_Data records_.
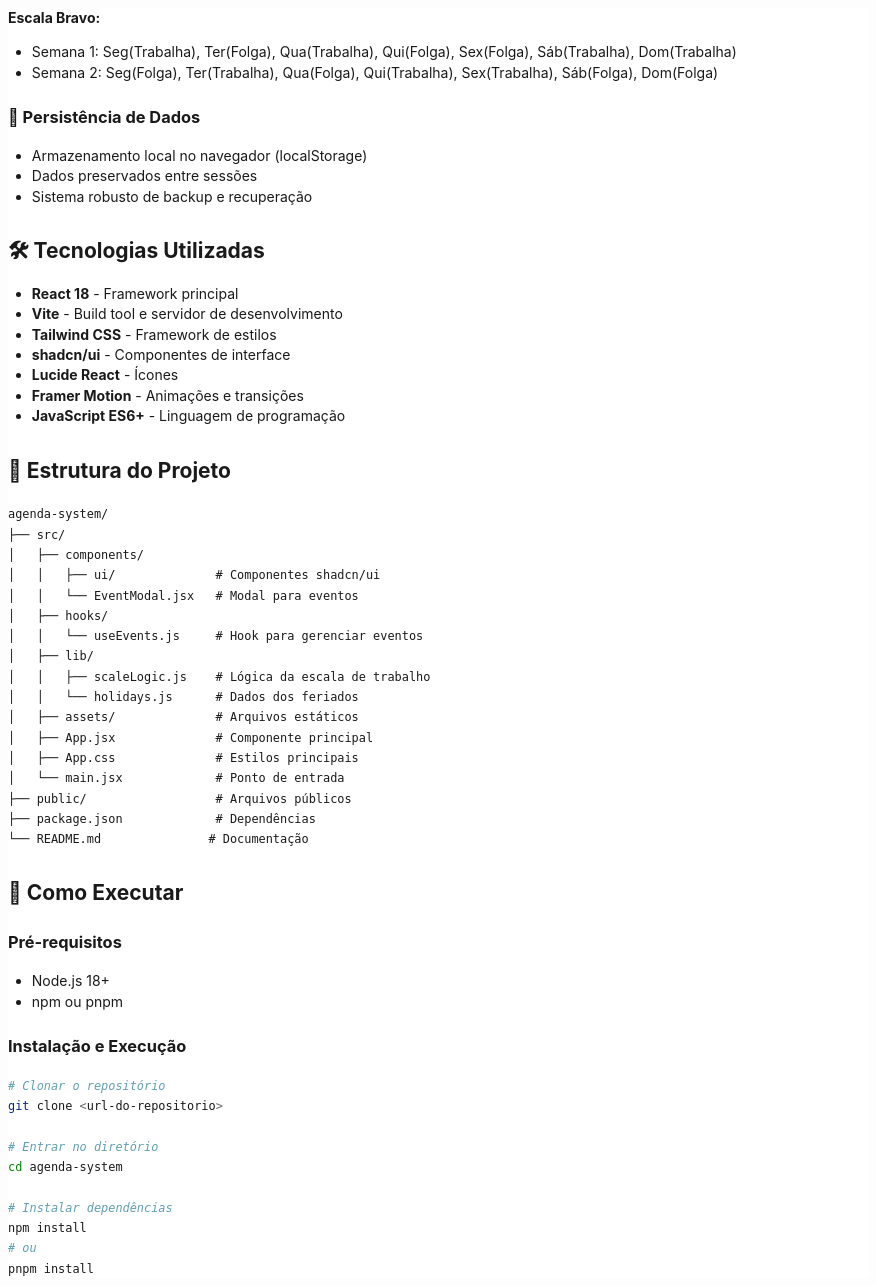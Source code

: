 **Escala Bravo:**
- Semana 1: Seg(Trabalha), Ter(Folga), Qua(Trabalha), Qui(Folga), Sex(Folga), Sáb(Trabalha), Dom(Trabalha)
- Semana 2: Seg(Folga), Ter(Trabalha), Qua(Folga), Qui(Trabalha), Sex(Trabalha), Sáb(Folga), Dom(Folga)

### 💾 Persistência de Dados
- Armazenamento local no navegador (localStorage)
- Dados preservados entre sessões
- Sistema robusto de backup e recuperação

## 🛠️ Tecnologias Utilizadas

- **React 18** - Framework principal
- **Vite** - Build tool e servidor de desenvolvimento
- **Tailwind CSS** - Framework de estilos
- **shadcn/ui** - Componentes de interface
- **Lucide React** - Ícones
- **Framer Motion** - Animações e transições
- **JavaScript ES6+** - Linguagem de programação

## 📁 Estrutura do Projeto

```
agenda-system/
├── src/
│   ├── components/
│   │   ├── ui/              # Componentes shadcn/ui
│   │   └── EventModal.jsx   # Modal para eventos
│   ├── hooks/
│   │   └── useEvents.js     # Hook para gerenciar eventos
│   ├── lib/
│   │   ├── scaleLogic.js    # Lógica da escala de trabalho
│   │   └── holidays.js      # Dados dos feriados
│   ├── assets/              # Arquivos estáticos
│   ├── App.jsx              # Componente principal
│   ├── App.css              # Estilos principais
│   └── main.jsx             # Ponto de entrada
├── public/                  # Arquivos públicos
├── package.json             # Dependências
└── README.md               # Documentação
```

## 🚀 Como Executar

### Pré-requisitos
- Node.js 18+ 
- npm ou pnpm

### Instalação e Execução
```bash
# Clonar o repositório
git clone <url-do-repositorio>

# Entrar no diretório
cd agenda-system

# Instalar dependências
npm install
# ou
pnpm install

```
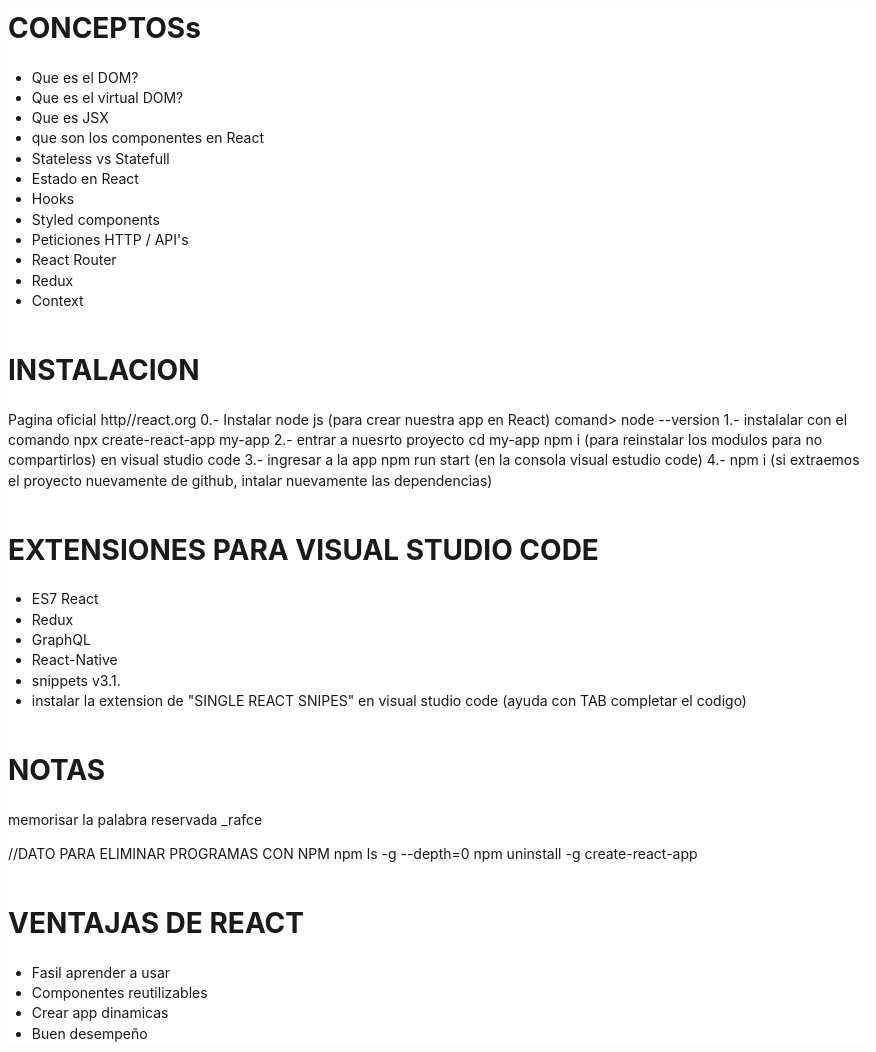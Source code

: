 # CONCEPTOSs
- Que es el DOM?
- Que es el virtual DOM?
- Que es JSX
- que son los componentes en React
- Stateless vs Statefull
- Estado en React
- Hooks
- Styled components
- Peticiones HTTP / API's
- React Router
- Redux
- Context


# INSTALACION
Pagina oficial http//react.org
0.- Instalar node js (para crear nuestra app en React)   comand> node --version
1.- instalalar con el comando npx create-react-app my-app
2.- entrar a nuesrto proyecto cd my-app
    npm i (para reinstalar los modulos para no compartirlos) en visual studio code
3.- ingresar a la app npm run start (en la consola visual estudio code)
4.- npm i   (si extraemos el proyecto nuevamente de github, intalar nuevamente las dependencias)

# EXTENSIONES PARA VISUAL STUDIO CODE
- ES7 React
- Redux
- GraphQL
- React-Native
- snippets v3.1.
- instalar la extension de "SINGLE REACT SNIPES" en visual studio code (ayuda con TAB completar el codigo)

# NOTAS
memorisar la palabra reservada _rafce

//DATO PARA ELIMINAR PROGRAMAS CON NPM
npm ls -g --depth=0
npm uninstall -g create-react-app





# VENTAJAS DE REACT
- Fasil aprender a usar
- Componentes reutilizables
- Crear app dinamicas 
- Buen desempeño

_Instructions to follow_. The reply must consist of the records, repeated exactly, minus any images.

_Result of this task_.
Source code

: **Escala Bravo:**
- Semana 1: Seg(Trabalha), Ter(Folga), Qua(Trabalha), Qui(Folga), Sex(Folga), Sáb(Trabalha), Dom(Trabalha)
- Semana 2: Seg(Folga), Ter(Trabalha), Qua(Folga), Qui(Trabalha), Sex(Trabalha), Sáb(Folga), Dom(Folga)

### 💾 Persistência de Dados
- Armazenamento local no navegador (localStorage)
- Dados preservados entre sessões
- Sistema robusto de backup e recuperação

## 🛠️ Tecnologias Utilizadas

- **React 18** - Framework principal
- **Vite** - Build tool e servidor de desenvolvimento
- **Tailwind CSS** - Framework de estilos
- **shadcn/ui** - Componentes de interface
- **Lucide React** - Ícones
- **Framer Motion** - Animações e transições
- **JavaScript ES6+** - Linguagem de programação

## 📁 Estrutura do Projeto

```
agenda-system/
├── src/
│   ├── components/
│   │   ├── ui/              # Componentes shadcn/ui
│   │   └── EventModal.jsx   # Modal para eventos
│   ├── hooks/
│   │   └── useEvents.js     # Hook para gerenciar eventos
│   ├── lib/
│   │   ├── scaleLogic.js    # Lógica da escala de trabalho
│   │   └── holidays.js      # Dados dos feriados
│   ├── assets/              # Arquivos estáticos
│   ├── App.jsx              # Componente principal
│   ├── App.css              # Estilos principais
│   └── main.jsx             # Ponto de entrada
├── public/                  # Arquivos públicos
├── package.json             # Dependências
└── README.md               # Documentação
```

## 🚀 Como Executar

### Pré-requisitos
- Node.js 18+ 
- npm ou pnpm

### Instalação e Execução
```bash
# Clonar o repositório
git clone <url-do-repositorio>

# Entrar no diretório
cd agenda-system

# Instalar dependências
npm install
# ou
pnpm install

```
Source code

: # CONCEPTOSs
- Que es el DOM?
- Que es el virtual DOM?
- Que es JSX
- que son los componentes en React
- Stateless vs Statefull
- Estado en React
- Hooks
- Styled components
- Peticiones HTTP / API's
- React Router
- Redux
- Context


# INSTALACION
Pagina oficial http//react.org
0.- Instalar node js (para crear nuestra app en React)   comand> node --version
1.- instalalar con el comando npx create-react-app my-app
2.- entrar a nuesrto proyecto cd my-app
    npm i (para reinstalar los modulos para no compartirlos) en visual studio code
3.- ingresar a la app npm run start (en la consola visual estudio code)
4.- npm i   (si extraemos el proyecto nuevamente de github, intalar nuevamente las dependencias)

# EXTENSIONES PARA VISUAL STUDIO CODE
- ES7 React
- Redux
- GraphQL
- React-Native
- snippets v3.1.
- instalar la extension de "SINGLE REACT SNIPES" en visual studio code (ayuda con TAB completar el codigo)

# NOTAS
memorisar la palabra reservada _rafce

//DATO PARA ELIMINAR PROGRAMAS CON NPM
npm ls -g --depth=0
npm uninstall -g create-react-app





# VENTAJAS DE REACT
- Fasil aprender a usar
- Componentes reutilizables
- Crear app dinamicas 
- Buen desempeño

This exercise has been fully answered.